D.I. 6 at 2 (first alteration in original) (emphasis in original) (citing Agreement § Ll3(b)(i)).[4]

         The Agreement's definition of Commercially Reasonable Efforts expressly provides that Abbott's failure to achieve Earn-out Event 1 by itself does not amount to a breach of the Agreement. As stated above, the definition of Commercially Reasonable Efforts provides that "such efforts shall include the right of [Abbott], using [Abbott's] reasonable judgment, to suspend, discontinue or decrease efforts to achieve the relevant Earn-out Event...." D.I. 6 at 2 (citing Agreement § 1. l3(b)(i)) (emphasis added).
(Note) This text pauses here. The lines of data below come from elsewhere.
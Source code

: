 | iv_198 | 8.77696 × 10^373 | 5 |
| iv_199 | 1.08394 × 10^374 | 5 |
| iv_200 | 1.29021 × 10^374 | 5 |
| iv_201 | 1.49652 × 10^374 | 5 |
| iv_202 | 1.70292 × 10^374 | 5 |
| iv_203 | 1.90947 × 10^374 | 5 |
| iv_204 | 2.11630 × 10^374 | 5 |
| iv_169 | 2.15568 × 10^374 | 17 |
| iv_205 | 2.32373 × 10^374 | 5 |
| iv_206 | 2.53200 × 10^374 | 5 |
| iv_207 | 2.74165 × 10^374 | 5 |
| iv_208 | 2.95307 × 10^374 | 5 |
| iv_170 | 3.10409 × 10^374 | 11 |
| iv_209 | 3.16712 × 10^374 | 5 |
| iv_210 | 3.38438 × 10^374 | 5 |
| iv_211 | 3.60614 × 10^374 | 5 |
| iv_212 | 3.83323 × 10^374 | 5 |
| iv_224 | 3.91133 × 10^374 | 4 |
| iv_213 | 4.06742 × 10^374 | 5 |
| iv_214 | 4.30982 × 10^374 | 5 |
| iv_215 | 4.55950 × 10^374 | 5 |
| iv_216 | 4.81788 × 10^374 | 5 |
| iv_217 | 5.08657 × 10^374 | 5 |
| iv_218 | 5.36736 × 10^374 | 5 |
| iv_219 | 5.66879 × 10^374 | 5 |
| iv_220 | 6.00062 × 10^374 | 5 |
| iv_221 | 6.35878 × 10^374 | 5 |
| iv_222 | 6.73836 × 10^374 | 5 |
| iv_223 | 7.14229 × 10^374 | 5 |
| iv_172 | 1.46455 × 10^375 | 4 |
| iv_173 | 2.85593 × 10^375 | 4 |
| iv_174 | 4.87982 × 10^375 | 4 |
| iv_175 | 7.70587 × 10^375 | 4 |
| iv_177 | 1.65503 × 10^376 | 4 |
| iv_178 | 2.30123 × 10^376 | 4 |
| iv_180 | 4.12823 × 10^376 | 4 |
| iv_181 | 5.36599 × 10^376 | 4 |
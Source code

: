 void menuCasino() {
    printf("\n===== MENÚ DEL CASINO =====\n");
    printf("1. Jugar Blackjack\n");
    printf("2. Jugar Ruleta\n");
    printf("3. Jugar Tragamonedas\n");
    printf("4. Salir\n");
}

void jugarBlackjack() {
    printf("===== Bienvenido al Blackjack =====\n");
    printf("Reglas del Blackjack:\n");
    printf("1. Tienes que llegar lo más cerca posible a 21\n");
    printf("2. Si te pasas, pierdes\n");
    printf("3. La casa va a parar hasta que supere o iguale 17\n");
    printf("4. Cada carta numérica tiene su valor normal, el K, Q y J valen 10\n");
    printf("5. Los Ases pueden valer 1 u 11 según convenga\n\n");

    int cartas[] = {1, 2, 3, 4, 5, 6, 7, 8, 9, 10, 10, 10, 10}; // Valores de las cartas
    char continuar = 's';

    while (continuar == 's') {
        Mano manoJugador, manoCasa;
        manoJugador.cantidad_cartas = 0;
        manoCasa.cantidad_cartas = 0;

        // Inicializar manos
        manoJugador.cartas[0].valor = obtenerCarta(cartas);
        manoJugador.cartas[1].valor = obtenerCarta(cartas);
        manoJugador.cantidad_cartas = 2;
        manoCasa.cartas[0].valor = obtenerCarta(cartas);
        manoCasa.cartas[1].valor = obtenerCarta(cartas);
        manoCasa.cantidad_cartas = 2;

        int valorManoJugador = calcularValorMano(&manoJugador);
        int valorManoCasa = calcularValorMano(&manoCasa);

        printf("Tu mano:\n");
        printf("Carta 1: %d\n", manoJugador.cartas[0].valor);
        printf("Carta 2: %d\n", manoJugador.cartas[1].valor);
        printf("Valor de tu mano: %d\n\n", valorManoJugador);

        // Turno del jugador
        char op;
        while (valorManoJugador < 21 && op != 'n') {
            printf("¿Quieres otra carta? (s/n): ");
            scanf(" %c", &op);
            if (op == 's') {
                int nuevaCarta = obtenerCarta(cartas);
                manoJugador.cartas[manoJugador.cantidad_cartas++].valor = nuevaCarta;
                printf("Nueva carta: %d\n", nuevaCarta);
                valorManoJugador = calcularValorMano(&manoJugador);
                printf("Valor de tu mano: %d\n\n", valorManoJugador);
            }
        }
Thus, assuming that Abbott exercises reasonable judgment, the definition of Commercially Reasonable Efforts affords Abbott with the discretion to discontinue its efforts to achieve Earn-out Event 1. Plaintiff does not allege any facts tending to show how Abbott may have failed to exercise reasonable judgment in connection with Abbott's failure to achieve Earn-out Event 1 or how Abbott may have acted intentionally to interfere with the achievement of Earn-out Event 1.

         Furthermore, the definition of Commercially Reasonable Efforts requires Abbott, in connection with achieving the Earn-out Events, to exert effort and expend resources "consistent with commercially reasonable practices normally and typically used" by Abbott and other comparable companies "in connection with the ... pursuit of regulatory approvals or clearance requirements and manufacturing .. . of a product... at a stage of development similar to the Earn-out Device and having comparable regulatory approval or clearance requirements, including CE mark and device approval requirements[.]" Id. (citing ...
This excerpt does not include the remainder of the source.